Julia Kaehr and Linda Rainey, realty agents with Parks Realty in Franklin, launched Fill the Wagon, Fill the Need, a community project to collect food to help people and families in the community in need in November.
They collected food in little red wagons placed around Franklin. Area businesses like — Sage Sleep, Tin Cottage, Bakehouse, Heylee B, Olivia Olive Oil, First Horizons Bank, 231 Public Square Offices, Parks in Franklin and GraceWorks all participated. They can accept canned and nonperishable items only.
“We need to help our community, families and businesses that have suffered,” Kaehr said. “We wanted to do something that matters and will help.” Rainey said that it was an easy decision for her to co-chair the drive. “We are both like-minded people,” she said. “In our current situation, we know there is a lot of need.”

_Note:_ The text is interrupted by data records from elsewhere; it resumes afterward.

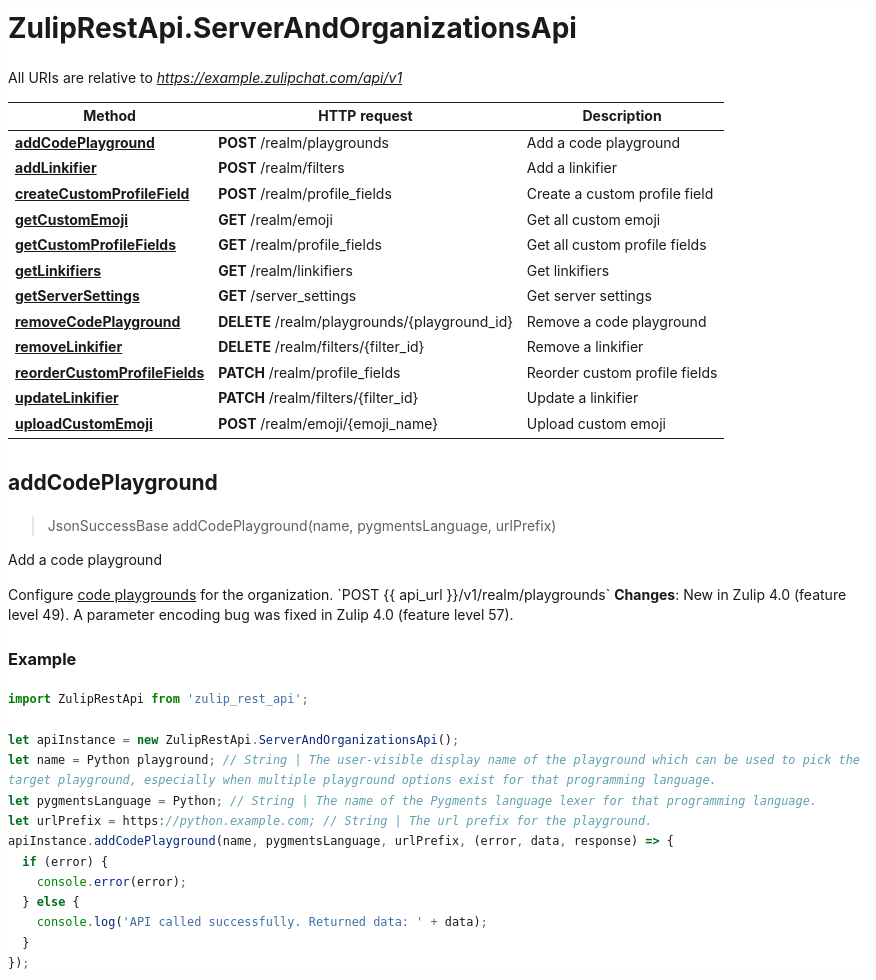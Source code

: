 # ZulipRestApi.ServerAndOrganizationsApi

All URIs are relative to *https://example.zulipchat.com/api/v1*

Method | HTTP request | Description
------------- | ------------- | -------------
[**addCodePlayground**](ServerAndOrganizationsApi.md#addCodePlayground) | **POST** /realm/playgrounds | Add a code playground
[**addLinkifier**](ServerAndOrganizationsApi.md#addLinkifier) | **POST** /realm/filters | Add a linkifier
[**createCustomProfileField**](ServerAndOrganizationsApi.md#createCustomProfileField) | **POST** /realm/profile_fields | Create a custom profile field
[**getCustomEmoji**](ServerAndOrganizationsApi.md#getCustomEmoji) | **GET** /realm/emoji | Get all custom emoji
[**getCustomProfileFields**](ServerAndOrganizationsApi.md#getCustomProfileFields) | **GET** /realm/profile_fields | Get all custom profile fields
[**getLinkifiers**](ServerAndOrganizationsApi.md#getLinkifiers) | **GET** /realm/linkifiers | Get linkifiers
[**getServerSettings**](ServerAndOrganizationsApi.md#getServerSettings) | **GET** /server_settings | Get server settings
[**removeCodePlayground**](ServerAndOrganizationsApi.md#removeCodePlayground) | **DELETE** /realm/playgrounds/{playground_id} | Remove a code playground
[**removeLinkifier**](ServerAndOrganizationsApi.md#removeLinkifier) | **DELETE** /realm/filters/{filter_id} | Remove a linkifier
[**reorderCustomProfileFields**](ServerAndOrganizationsApi.md#reorderCustomProfileFields) | **PATCH** /realm/profile_fields | Reorder custom profile fields
[**updateLinkifier**](ServerAndOrganizationsApi.md#updateLinkifier) | **PATCH** /realm/filters/{filter_id} | Update a linkifier
[**uploadCustomEmoji**](ServerAndOrganizationsApi.md#uploadCustomEmoji) | **POST** /realm/emoji/{emoji_name} | Upload custom emoji



## addCodePlayground

> JsonSuccessBase addCodePlayground(name, pygmentsLanguage, urlPrefix)

Add a code playground

Configure [code playgrounds](/help/code-blocks#code-playgrounds) for the organization.  &#x60;POST {{ api_url }}/v1/realm/playgrounds&#x60;  **Changes**: New in Zulip 4.0 (feature level 49). A parameter encoding bug was fixed in Zulip 4.0 (feature level 57). 

### Example

```javascript
import ZulipRestApi from 'zulip_rest_api';

let apiInstance = new ZulipRestApi.ServerAndOrganizationsApi();
let name = Python playground; // String | The user-visible display name of the playground which can be used to pick the target playground, especially when multiple playground options exist for that programming language. 
let pygmentsLanguage = Python; // String | The name of the Pygments language lexer for that programming language. 
let urlPrefix = https://python.example.com; // String | The url prefix for the playground. 
apiInstance.addCodePlayground(name, pygmentsLanguage, urlPrefix, (error, data, response) => {
  if (error) {
    console.error(error);
  } else {
    console.log('API called successfully. Returned data: ' + data);
  }
});
```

Alicia Bell, director of development with GraceWorks, said, “This year, in the midst of COVID, our neighbors needed food in higher demand than ever before, raising from about 35 carts in a seven-hour day to our record day of 140 carts in three hours.

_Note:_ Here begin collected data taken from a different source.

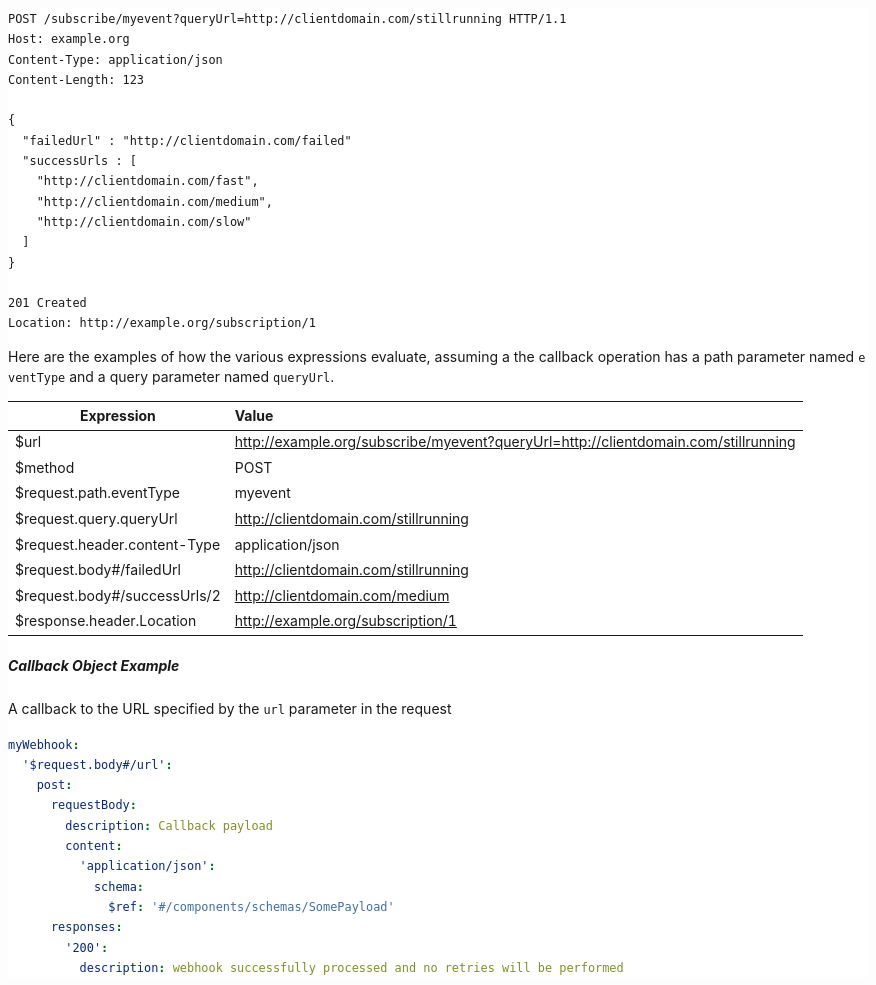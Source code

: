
 ```http
POST /subscribe/myevent?queryUrl=http://clientdomain.com/stillrunning HTTP/1.1
Host: example.org
Content-Type: application/json
Content-Length: 123

{
  "failedUrl" : "http://clientdomain.com/failed"
  "successUrls : [
    "http://clientdomain.com/fast",
    "http://clientdomain.com/medium",
    "http://clientdomain.com/slow"
  ] 
}

201 Created
Location: http://example.org/subscription/1

```

Here are the examples of how the various expressions evaluate, assuming a the callback operation has a path parameter named `eventType` and a query parameter named `queryUrl`.

Expression | Value 
---|:---
$url | http://example.org/subscribe/myevent?queryUrl=http://clientdomain.com/stillrunning
$method | POST
$request.path.eventType | myevent
$request.query.queryUrl | http://clientdomain.com/stillrunning
$request.header.content-Type | application/json
$request.body#/failedUrl | http://clientdomain.com/stillrunning
$request.body#/successUrls/2 | http://clientdomain.com/medium
$response.header.Location | http://example.org/subscription/1


##### Callback Object Example

A callback to the URL specified by the `url` parameter in the request


```yaml
myWebhook:
  '$request.body#/url':
    post:
      requestBody:
        description: Callback payload
        content: 
          'application/json':
            schema:
              $ref: '#/components/schemas/SomePayload'
      responses:
        '200':
          description: webhook successfully processed and no retries will be performed
```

“While that spike has come and gone, GraceWorks’ new normal for food requests is high. We are serving 130% of the families we were serving this time last year. We need help keeping our shelves stocked.”
Kaehr came up with the concept during her college days at West Virginia University. She implemented a program while volunteering at the Boys and Girls Club in Morgantown, West Virginia, where children would forgo trick-or-treating on Halloween and collect food from neighborhoods using little red wagons. Everything collected was then donated to the local food pantry.

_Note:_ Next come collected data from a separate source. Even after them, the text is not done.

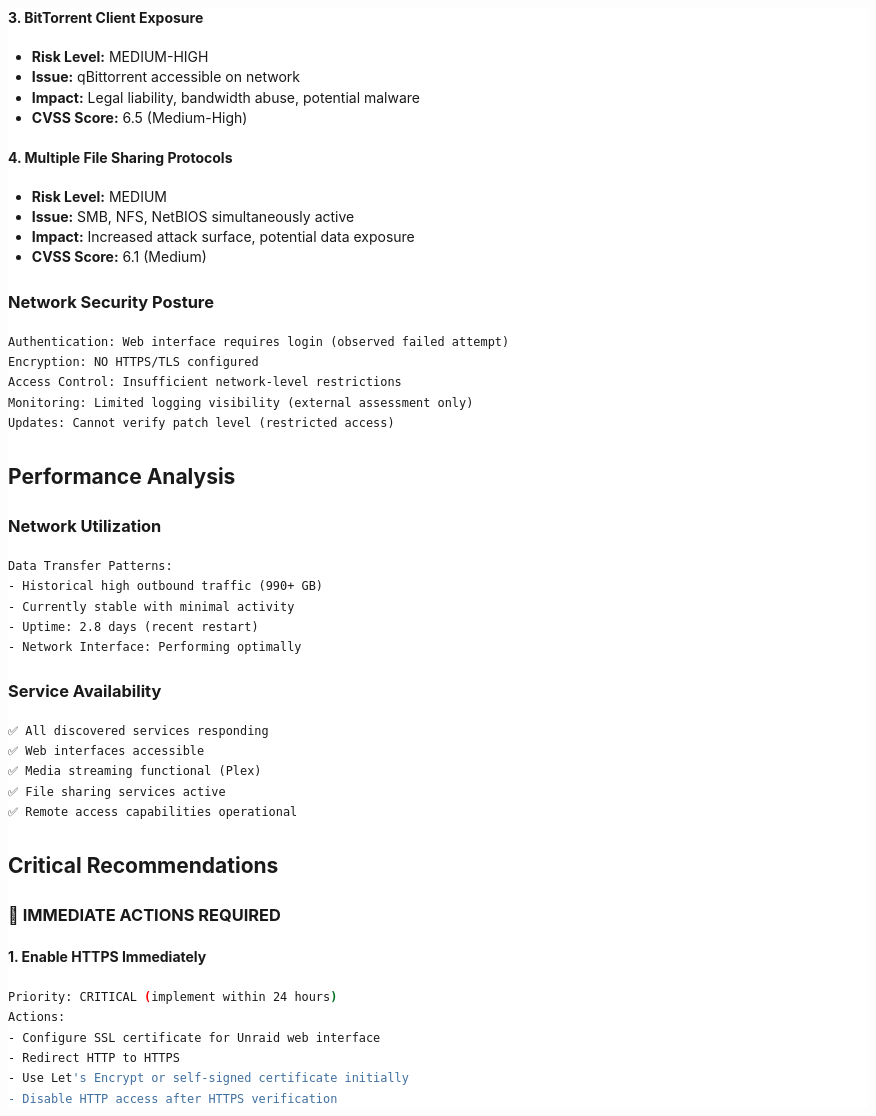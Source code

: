 #### 3. **BitTorrent Client Exposure**
- **Risk Level:** MEDIUM-HIGH
- **Issue:** qBittorrent accessible on network
- **Impact:** Legal liability, bandwidth abuse, potential malware
- **CVSS Score:** 6.5 (Medium-High)

#### 4. **Multiple File Sharing Protocols**
- **Risk Level:** MEDIUM
- **Issue:** SMB, NFS, NetBIOS simultaneously active
- **Impact:** Increased attack surface, potential data exposure
- **CVSS Score:** 6.1 (Medium)

### Network Security Posture
```
Authentication: Web interface requires login (observed failed attempt)
Encryption: NO HTTPS/TLS configured
Access Control: Insufficient network-level restrictions
Monitoring: Limited logging visibility (external assessment only)
Updates: Cannot verify patch level (restricted access)
```

## Performance Analysis

### Network Utilization
```
Data Transfer Patterns:
- Historical high outbound traffic (990+ GB)
- Currently stable with minimal activity
- Uptime: 2.8 days (recent restart)
- Network Interface: Performing optimally
```

### Service Availability
```
✅ All discovered services responding
✅ Web interfaces accessible
✅ Media streaming functional (Plex)
✅ File sharing services active
✅ Remote access capabilities operational
```

## Critical Recommendations

### 🚨 **IMMEDIATE ACTIONS REQUIRED**

#### 1. **Enable HTTPS Immediately**
```bash
Priority: CRITICAL (implement within 24 hours)
Actions:
- Configure SSL certificate for Unraid web interface
- Redirect HTTP to HTTPS
- Use Let's Encrypt or self-signed certificate initially
- Disable HTTP access after HTTPS verification
```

Local businesses and Greek organizations from the college also became involved. Kaehr was a national spokesperson for the club for many years.
“What was interesting is that many of the children collecting didn’t realize the food would be going to their own families,” Kaehr said.
For the GraceWorks food drive, Kaehr’s vision was to get businesses and the community involved to collect as many items as possible and also increase awareness that there is an extreme need in the community for donations.
An anonymous donor gave the organizers $1,000 to purchase food. Sponsors included Parks in Franklin, Legacy Home Loans and Lenders Title Co.
GraceWorks averages giving away more than 20,000 pounds of food and toiletries each week. The agency this school year will provide more than 20,000 classroom snacks to schools in the local school districts.